> Work instruction:
The word "template" turns up on some lines of this data; say how many, and give no other text.

> Records for processing:
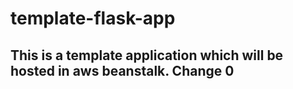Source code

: # template-flask-app

## This is a template application which will be hosted in aws beanstalk. Change 0
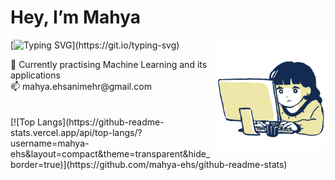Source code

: <h1> Hey, I’m Mahya </h1>

<img src="giph.gif" width="35%" alt="vector" align="right"> 

[![Typing SVG](https://readme-typing-svg.herokuapp.com?font=Montserrat&color=blue&vCenter=true&lines=Computer+Engineering+Student+👩‍🔬;AI+Enthusiast+📊;Coder+💻;)](https://git.io/typing-svg)

<div align = "left">
  🤖 Currently practising Machine Learning and its applications<br>
  📫 mahya.ehsanimehr@gmail.com <br> 
</div>
<br>
<br>
<div align = "left">
[![Top Langs](https://github-readme-stats.vercel.app/api/top-langs/?username=mahya-ehs&layout=compact&theme=transparent&hide_border=true)](https://github.com/mahya-ehs/github-readme-stats)
</div>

> Task response:
2